You are committed to living a healthy and active lifestyle and are using the gym. It’s easy to feel lost or confused when putting together an exercise plan. This feeling can become discouraging and lead to you not using your membership. Instead, follow these 10 tips to keep things interesting and you’ll stay motivated and on track with your fitness routine.
1. Watch the clock.
Workouts often suffer from too much time spent chit-chatting and too many trips to the water fountain. Short, intense workouts offer the best results. Grab a stopwatch and use it to tell you when it’s time to work and time to rest.
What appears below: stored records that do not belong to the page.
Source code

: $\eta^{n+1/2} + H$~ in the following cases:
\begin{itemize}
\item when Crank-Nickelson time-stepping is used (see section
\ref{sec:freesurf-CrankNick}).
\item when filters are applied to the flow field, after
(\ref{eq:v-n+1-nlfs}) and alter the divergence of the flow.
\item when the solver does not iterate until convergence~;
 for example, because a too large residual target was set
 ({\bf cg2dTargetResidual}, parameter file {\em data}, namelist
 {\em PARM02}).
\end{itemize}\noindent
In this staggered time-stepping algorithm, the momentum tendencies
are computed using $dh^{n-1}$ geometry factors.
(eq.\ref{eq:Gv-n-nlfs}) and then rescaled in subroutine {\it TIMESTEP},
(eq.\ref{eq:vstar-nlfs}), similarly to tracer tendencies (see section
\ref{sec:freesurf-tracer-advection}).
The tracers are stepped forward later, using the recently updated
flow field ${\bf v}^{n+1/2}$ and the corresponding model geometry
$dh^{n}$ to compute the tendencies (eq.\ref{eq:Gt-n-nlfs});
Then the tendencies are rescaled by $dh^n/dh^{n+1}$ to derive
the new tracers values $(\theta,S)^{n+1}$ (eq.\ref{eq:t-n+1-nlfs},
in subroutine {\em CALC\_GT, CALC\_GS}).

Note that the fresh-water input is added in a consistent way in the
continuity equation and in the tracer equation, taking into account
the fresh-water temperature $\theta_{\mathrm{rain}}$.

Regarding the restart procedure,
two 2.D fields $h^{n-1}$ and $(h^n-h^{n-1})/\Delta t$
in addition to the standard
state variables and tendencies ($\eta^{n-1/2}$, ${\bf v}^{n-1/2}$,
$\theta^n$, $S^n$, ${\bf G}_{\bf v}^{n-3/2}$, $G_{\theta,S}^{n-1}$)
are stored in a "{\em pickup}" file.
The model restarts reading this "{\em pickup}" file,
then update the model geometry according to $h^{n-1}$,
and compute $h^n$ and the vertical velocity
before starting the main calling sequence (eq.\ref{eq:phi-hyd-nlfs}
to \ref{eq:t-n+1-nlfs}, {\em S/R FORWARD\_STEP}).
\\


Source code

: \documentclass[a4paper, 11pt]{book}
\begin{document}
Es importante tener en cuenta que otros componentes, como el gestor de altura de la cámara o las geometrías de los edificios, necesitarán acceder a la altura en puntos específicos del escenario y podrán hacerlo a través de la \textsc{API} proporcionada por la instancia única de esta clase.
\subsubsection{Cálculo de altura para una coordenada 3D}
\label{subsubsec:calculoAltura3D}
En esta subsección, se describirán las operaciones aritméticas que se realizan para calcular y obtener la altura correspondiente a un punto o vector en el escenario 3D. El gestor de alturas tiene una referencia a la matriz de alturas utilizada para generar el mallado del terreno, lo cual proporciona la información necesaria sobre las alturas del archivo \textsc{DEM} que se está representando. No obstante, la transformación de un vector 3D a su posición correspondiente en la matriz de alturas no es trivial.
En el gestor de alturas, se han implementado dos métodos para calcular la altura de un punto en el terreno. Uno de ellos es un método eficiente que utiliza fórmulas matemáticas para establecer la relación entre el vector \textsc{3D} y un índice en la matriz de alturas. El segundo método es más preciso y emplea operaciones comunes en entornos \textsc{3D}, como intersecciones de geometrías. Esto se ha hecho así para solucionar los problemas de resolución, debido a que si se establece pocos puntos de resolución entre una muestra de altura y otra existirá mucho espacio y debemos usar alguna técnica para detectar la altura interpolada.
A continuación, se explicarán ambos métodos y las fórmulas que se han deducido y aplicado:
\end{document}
2. Superset strength and cardio.
People often think of strength training and cardio as two separate beasts, but this doesn’t have to be the case. Adding a cardio interval such as jumping rope, or 20-second sprints will rev the metabolism while still allowing for added strength.
3. Skip the machines.
While exercise machines do make resistance training user-friendly, they simply do not get the job done like free-weight exercises. Lifting with free weights will incorporate more stabilizing muscles. The same can be said for body weight exercises, which can be more effective for core strengthening and calorie-burning than workouts done on machines.
4. Add instability.
Exercises that require balance stimulate more muscle recruitment, specifically core muscles, than the same exercise done in a stable position.
5. Add resistance.
Try implementing this rule of thumb: Keep adding weight (in small 2-5 lbs. increments) to an exercise until achieving three sets of 10 reps becomes very challenging (as in almost impossible to squeeze out the final rep!). Practice with that weight until 10 reps become too easy and then add a few more pounds of resistance.
6. Complete the circuit.
Quickly moving from one exercise right to the next is a great way to create a time-efficient, cardio-focused workout. When setting up a circuit, be sure to slot exercises that target different muscle groups back-to-back to avoid burnout.
7. Aim for failure.
Failure occurs when a muscle is so spent it can’t complete one more repetition of an exercise while maintaining proper form. Research suggests training to failure can increase strength and improve the body’s ability to build lean muscle. Beginners: Be sure to try this one with a trainer first to ensure proper safety.
8. Write it down.
Remembering every exercise, every repetition, and every weight selected during a previous workout is nearly impossible; documenting it will keep you on track.
9. Find a partner.
People who have an exercise partner are more likely to get active and stay active than those doing it on their own. Finding a workout buddy instantly increases the accountability factor and provides increased motivation to work harder during an exercise session.
10. Make it social.
Social support gained through vocalizing health and fitness goals increases the likelihood of those goals being achieved. So make a few goals public with friends, family, or anyone else who will listen, and then get it done!